Also, sometimes flooding of the carburetor will deposit gas in the motor oil, but only in a vertical shaft engine. Because gas can't seep into the crankcase on horizontal shaft engines. The cause of the problem is the carburetor is flooding. The gas seeps past the piston ring gaps and into the crankcase. To fix this, clean the float valve (needle and seat) in the carburetor, or install a new carburetor overhaul/rebuild kit with a new float valve needle and seat. Also, clean out the fuel hoses with 150± PSI compressed air and install a new fuel filter. And then the oil will need to be drained and fresh motor oil installed.


The Cause of Slight Carburetor Flooding or "Loading Up on Fuel" at Slow Idle with a High Performance/Long Duration Camshaft -

Sometimes when using a high performance/long duration camshaft, regardless if the engine has a stock or modified carburetor, if the engine idles for a long period of time, it may run rich on fuel at a slow idle speed. What causes this is with a long duration cam, intake vacuum is low and with a single cylinder engine, being the valves stay open longer, excess fuel builds up in the carburetor and/or intake tube. All engines with a long duration camshaft have lower than normal vacuum at slow idle. The longer the duration a cam has, the lower the vacuum. What causes excess fuel to build up in the intake is the long duration of the cam lobes holds the [intake] valve open longer, and at slow idle, pressure of the piston moving upward in the cylinder blows some of the air/fuel back into the carburetor and/or intake tube. And as the engine is revved up, raw unburned fuel black smoke (gas) will blow out the exhaust pipe until the fuel is cleared out of the carburetor and/or intake tube. With the engine running well above idle, air becomes trapped within the combustion chamber and the piston don't have time to push any air/fuel back into the carburetor and/or intake tube. This happens with all types of fuels and there's nothing that can be done about it. It's the nature of the long duration camshaft. Some might think when this happens that there's something wrong with the carburetor, and nothing can be done to the idle fuel passageway to prevent this. Just make a simple adjustment with the idle air/fuel mixture screw, set the engine at a fast idle and don't allow the engine to idle for a long period of time. [Return To Previous Paragraph, Section or Website]

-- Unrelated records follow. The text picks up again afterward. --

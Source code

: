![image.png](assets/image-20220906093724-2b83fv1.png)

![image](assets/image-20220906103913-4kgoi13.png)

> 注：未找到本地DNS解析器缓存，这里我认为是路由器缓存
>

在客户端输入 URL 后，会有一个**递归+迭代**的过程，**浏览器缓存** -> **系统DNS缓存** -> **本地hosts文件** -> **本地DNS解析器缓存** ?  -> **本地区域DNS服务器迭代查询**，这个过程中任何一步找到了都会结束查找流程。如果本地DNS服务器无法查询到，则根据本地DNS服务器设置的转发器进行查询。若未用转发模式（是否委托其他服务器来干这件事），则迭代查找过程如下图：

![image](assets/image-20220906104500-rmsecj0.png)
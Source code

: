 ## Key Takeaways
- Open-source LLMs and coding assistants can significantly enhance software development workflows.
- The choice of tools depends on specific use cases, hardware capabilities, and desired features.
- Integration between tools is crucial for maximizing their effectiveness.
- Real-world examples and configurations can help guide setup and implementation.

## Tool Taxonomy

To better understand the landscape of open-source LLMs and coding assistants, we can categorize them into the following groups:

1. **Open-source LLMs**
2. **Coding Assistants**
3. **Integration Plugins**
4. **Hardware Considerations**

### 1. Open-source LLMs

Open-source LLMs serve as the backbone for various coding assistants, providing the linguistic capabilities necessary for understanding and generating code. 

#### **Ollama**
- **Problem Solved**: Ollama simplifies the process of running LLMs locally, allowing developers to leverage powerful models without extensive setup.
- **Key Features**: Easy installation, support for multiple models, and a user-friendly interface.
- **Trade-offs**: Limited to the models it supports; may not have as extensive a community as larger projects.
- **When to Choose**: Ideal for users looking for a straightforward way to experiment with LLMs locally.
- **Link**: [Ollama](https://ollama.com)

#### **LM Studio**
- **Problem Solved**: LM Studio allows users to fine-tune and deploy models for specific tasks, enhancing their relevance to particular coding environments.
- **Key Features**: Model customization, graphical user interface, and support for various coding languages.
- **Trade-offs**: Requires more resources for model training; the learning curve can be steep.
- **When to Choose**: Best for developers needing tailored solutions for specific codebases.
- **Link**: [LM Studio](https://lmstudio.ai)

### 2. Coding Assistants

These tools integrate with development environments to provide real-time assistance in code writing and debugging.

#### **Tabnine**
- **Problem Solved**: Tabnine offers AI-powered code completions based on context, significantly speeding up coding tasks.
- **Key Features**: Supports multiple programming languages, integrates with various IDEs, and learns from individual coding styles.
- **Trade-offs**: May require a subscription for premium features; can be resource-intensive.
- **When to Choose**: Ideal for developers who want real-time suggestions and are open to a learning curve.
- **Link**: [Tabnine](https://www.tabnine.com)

The Major Causes of Carburetor Flooding -

FYI - I don't put any additives in my gas. I think it's a waste of money and effort, and gives false hope. I filter out the dirt and remove any water from the [somewhat fresh] left-over gas that's in my customer's small engine equipment, and dump it in my personal car or truck so it will mix with the fresh gas that's already in the tank. Then I always use fresh/purchased gas with no additives in my customer's small engine equipment.

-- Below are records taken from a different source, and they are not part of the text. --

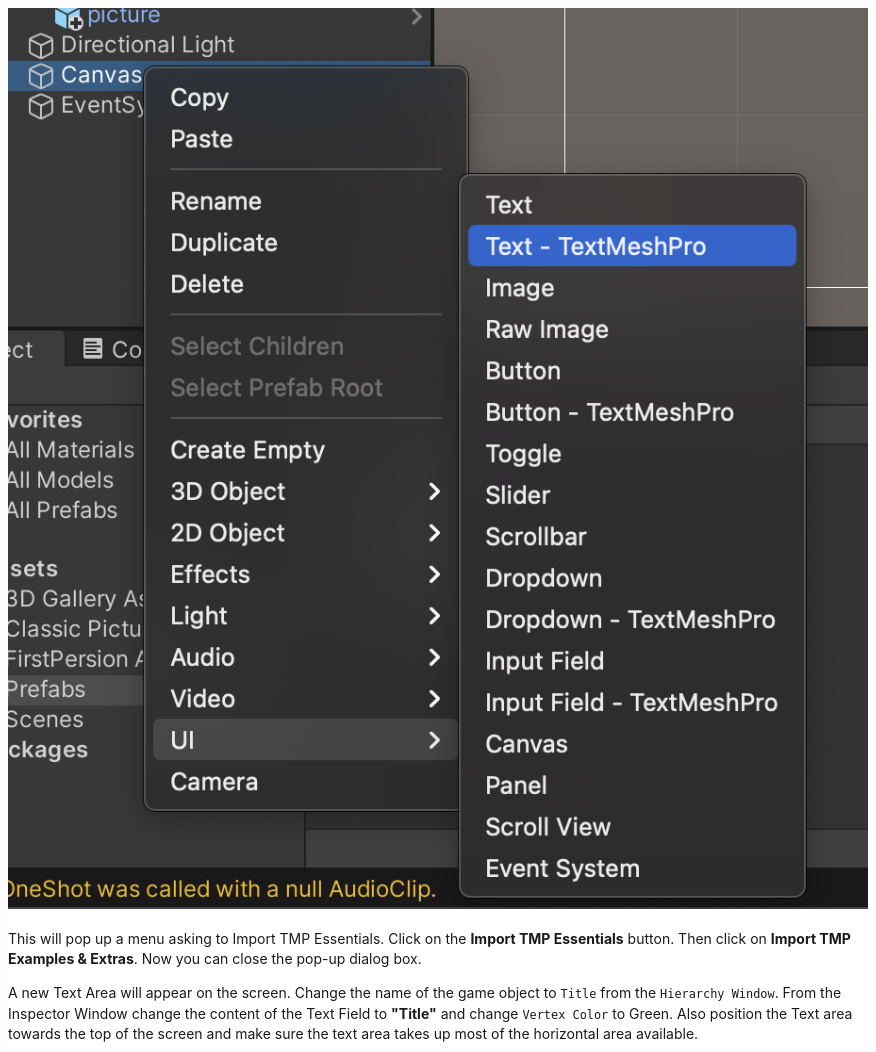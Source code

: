 ![TMP.png](../assets/unity11.png)

This will pop up a menu asking to Import TMP Essentials. Click on the **Import TMP Essentials** button. Then click on **Import TMP Examples & Extras**. Now you can close the pop-up dialog box.

A new Text Area will appear on the screen. Change the name of the game object to `Title` from the `Hierarchy Window`. From the Inspector Window change the content of the Text Field to **"Title"** and change `Vertex Color` to Green. Also position the Text area towards the top of the screen and make sure the text area takes up most of the horizontal area available.
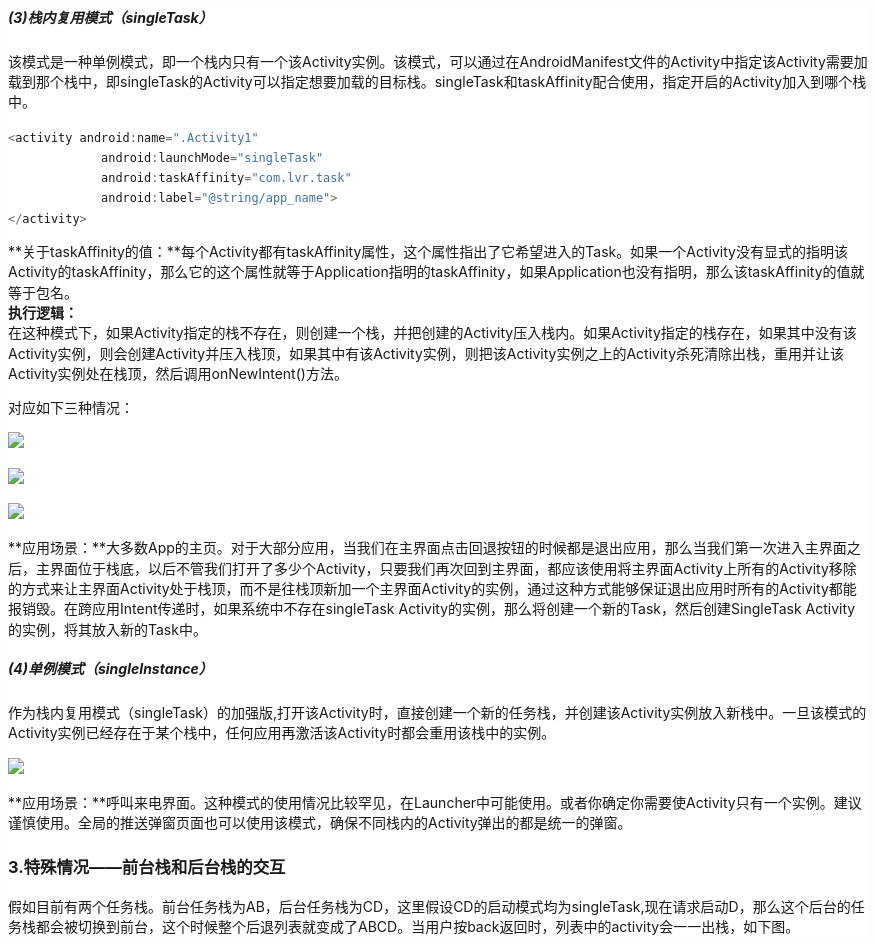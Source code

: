 ##### \(3\)栈内复用模式（singleTask）

该模式是一种单例模式，即一个栈内只有一个该Activity实例。该模式，可以通过在AndroidManifest文件的Activity中指定该Activity需要加载到那个栈中，即singleTask的Activity可以指定想要加载的目标栈。singleTask和taskAffinity配合使用，指定开启的Activity加入到哪个栈中。

```java
<activity android:name=".Activity1"
             android:launchMode="singleTask"
             android:taskAffinity="com.lvr.task"
             android:label="@string/app_name">
</activity>
```

**关于taskAffinity的值：**每个Activity都有taskAffinity属性，这个属性指出了它希望进入的Task。如果一个Activity没有显式的指明该Activity的taskAffinity，那么它的这个属性就等于Application指明的taskAffinity，如果Application也没有指明，那么该taskAffinity的值就等于包名。  
**执行逻辑：**  
在这种模式下，如果Activity指定的栈不存在，则创建一个栈，并把创建的Activity压入栈内。如果Activity指定的栈存在，如果其中没有该Activity实例，则会创建Activity并压入栈顶，如果其中有该Activity实例，则把该Activity实例之上的Activity杀死清除出栈，重用并让该Activity实例处在栈顶，然后调用onNewIntent\(\)方法。

对应如下三种情况：  


![](http://upload-images.jianshu.io/upload_images/3985563-2309a7222394cd80.png?imageMogr2/auto-orient/strip%7CimageView2/2/w/1240)

  


![](http://upload-images.jianshu.io/upload_images/3985563-b4e3dbc29cdb7da4.png?imageMogr2/auto-orient/strip%7CimageView2/2/w/1240)

  


![](http://upload-images.jianshu.io/upload_images/3985563-4c1598adf8d53e88.png?imageMogr2/auto-orient/strip%7CimageView2/2/w/1240)

  



**应用场景：**大多数App的主页。对于大部分应用，当我们在主界面点击回退按钮的时候都是退出应用，那么当我们第一次进入主界面之后，主界面位于栈底，以后不管我们打开了多少个Activity，只要我们再次回到主界面，都应该使用将主界面Activity上所有的Activity移除的方式来让主界面Activity处于栈顶，而不是往栈顶新加一个主界面Activity的实例，通过这种方式能够保证退出应用时所有的Activity都能报销毁。在跨应用Intent传递时，如果系统中不存在singleTask Activity的实例，那么将创建一个新的Task，然后创建SingleTask Activity的实例，将其放入新的Task中。

##### \(4\)单例模式（singleInstance）

作为栈内复用模式（singleTask）的加强版,打开该Activity时，直接创建一个新的任务栈，并创建该Activity实例放入新栈中。一旦该模式的Activity实例已经存在于某个栈中，任何应用再激活该Activity时都会重用该栈中的实例。  


![](http://upload-images.jianshu.io/upload_images/3985563-19d7d46af3e7acf7.png?imageMogr2/auto-orient/strip%7CimageView2/2/w/1240)

  



**应用场景：**呼叫来电界面。这种模式的使用情况比较罕见，在Launcher中可能使用。或者你确定你需要使Activity只有一个实例。建议谨慎使用。全局的推送弹窗页面也可以使用该模式，确保不同栈内的Activity弹出的都是统一的弹窗。

### 3.特殊情况——前台栈和后台栈的交互

假如目前有两个任务栈。前台任务栈为AB，后台任务栈为CD，这里假设CD的启动模式均为singleTask,现在请求启动D，那么这个后台的任务栈都会被切换到前台，这个时候整个后退列表就变成了ABCD。当用户按back返回时，列表中的activity会一一出栈，如下图。  
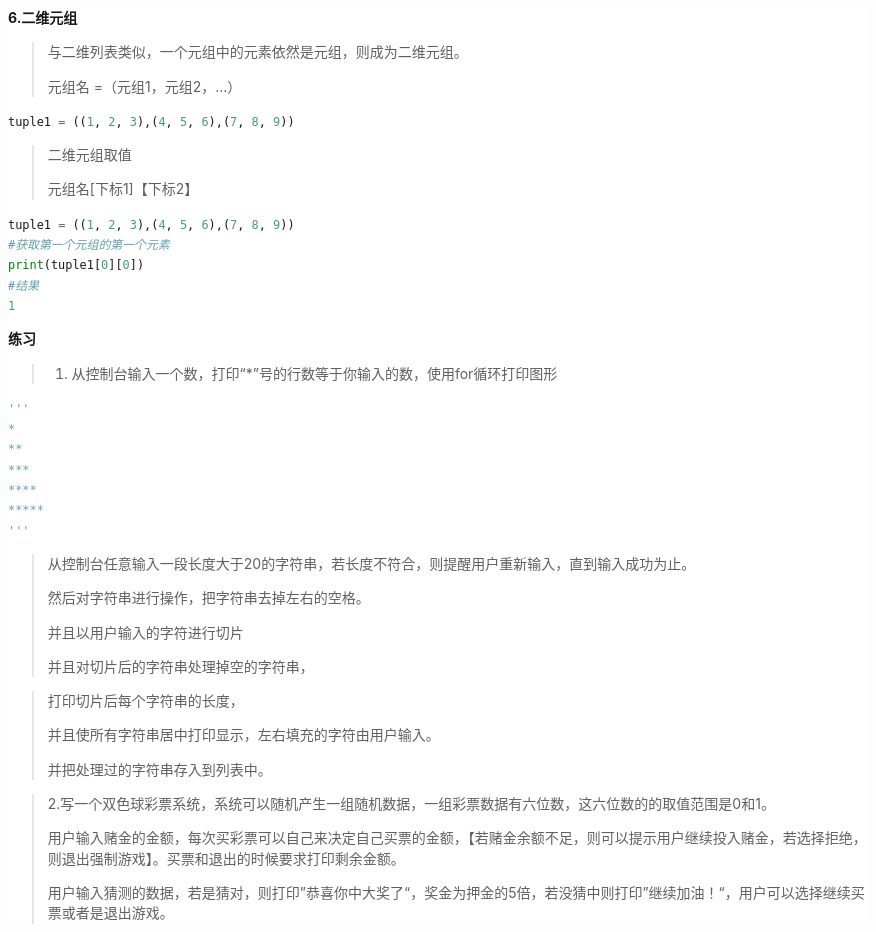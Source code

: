 **6.二维元组**

> 与二维列表类似，一个元组中的元素依然是元组，则成为二维元组。
>
> 元组名 =（元组1，元组2，...）

```python
tuple1 = ((1, 2, 3),(4, 5, 6),(7, 8, 9))
```

> 二维元组取值
>
> 元组名[下标1]【下标2】

```python
tuple1 = ((1, 2, 3),(4, 5, 6),(7, 8, 9))
#获取第一个元组的第一个元素
print(tuple1[0][0])
#结果
1
```

**练习**

> 1. 从控制台输入一个数，打印“*”号的行数等于你输入的数，使用for循环打印图形

```python
'''
*
**
***
****
*****
'''

```



> 从控制台任意输入一段长度大于20的字符串，若长度不符合，则提醒用户重新输入，直到输入成功为止。
>
> 然后对字符串进行操作，把字符串去掉左右的空格。
>
> 并且以用户输入的字符进行切片
>
> 并且对切片后的字符串处理掉空的字符串，









> 打印切片后每个字符串的长度，
>
> 并且使所有字符串居中打印显示，左右填充的字符由用户输入。
>
> 并把处理过的字符串存入到列表中。





> 2.写一个双色球彩票系统，系统可以随机产生一组随机数据，一组彩票数据有六位数，这六位数的的取值范围是0和1。
>
> 用户输入赌金的金额，每次买彩票可以自己来决定自己买票的金额，【若赌金余额不足，则可以提示用户继续投入赌金，若选择拒绝，则退出强制游戏】。买票和退出的时候要求打印剩余金额。
>
> 用户输入猜测的数据，若是猜对，则打印”恭喜你中大奖了“，奖金为押金的5倍，若没猜中则打印”继续加油！“，用户可以选择继续买票或者是退出游戏。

What prevents most carburetor and fuel system from having problems when using gasoline is to run the engine out of fuel or draining the entire fuel system if it's not going to be used for more than 30 days at a time. If there's no fuel left in the system, then there should be no problems. The following causes are listed from most common to rare.

If fuel drips out of or from the carburetor...

  1. Dirt/debris, lint or hair lodged between float valve and seat. This will prevent the float valve from fully closing against the seat.
    • Solution: Clean float valve and seat, clear out entire fuel system with 150± PSI compressed air and install new fuel filter.
  2. Old, deteriorated pleated paper fuel filter. The filtering material is brittle, can tear easy, which will allow dirt/debris to pass through the torn opening.
    • Solution: Clean carburetor, clear out entire fuel system with 150± PSI compressed air and install new fuel filter.
  3. 150± PSI compressed air blown through pleated paper fuel filter too many times to clean it out. This will cause the filtering material to tear, rip or "blow out," allowing dirt/debris to pass through the torn opening.
    • Solution: Clean carburetor, clear out entire fuel system with 150± PSI compressed air and install new fuel filter.
  4. Worn or damaged fuel inlet valve and/or seat.
    • Solution: New replacement required.
  5. Loose float valve seat in carburetor body (if it's the threaded-in type). Sometimes these are not installed tight enough, resulting in a light flooding condition.
    • Solution: If tightening the seat doesn't stop the fuel leak, then a new float valve and seat with a new sealing gasket will need to be installed.
  6. Fuel leak at the carburetor float bowl rubber O-ring seal. Only happens when engine is in operation. Circumference of float bowl not sealing tight against the neoprene rubber O-ring seal and fuel baffle/splash shield in carburetor body.
    • Solution: Remove float bowl, and from inside the bowl, use a small to medium size hammer to flatten the area around the hole where the bolt fastens the float bowl to the carburetor body. Doing this will place more pressure on the circumference of the float bowl against the carburetor body so the O-ring will seal better. Don't over-tighten the float bowl bolt because the threads in the carburetor could strip out. Also, make sure the O-ring and fuel baffle/splash shield are in place when reinstalling the float bowl.

If gas constantly pours out of the carburetor...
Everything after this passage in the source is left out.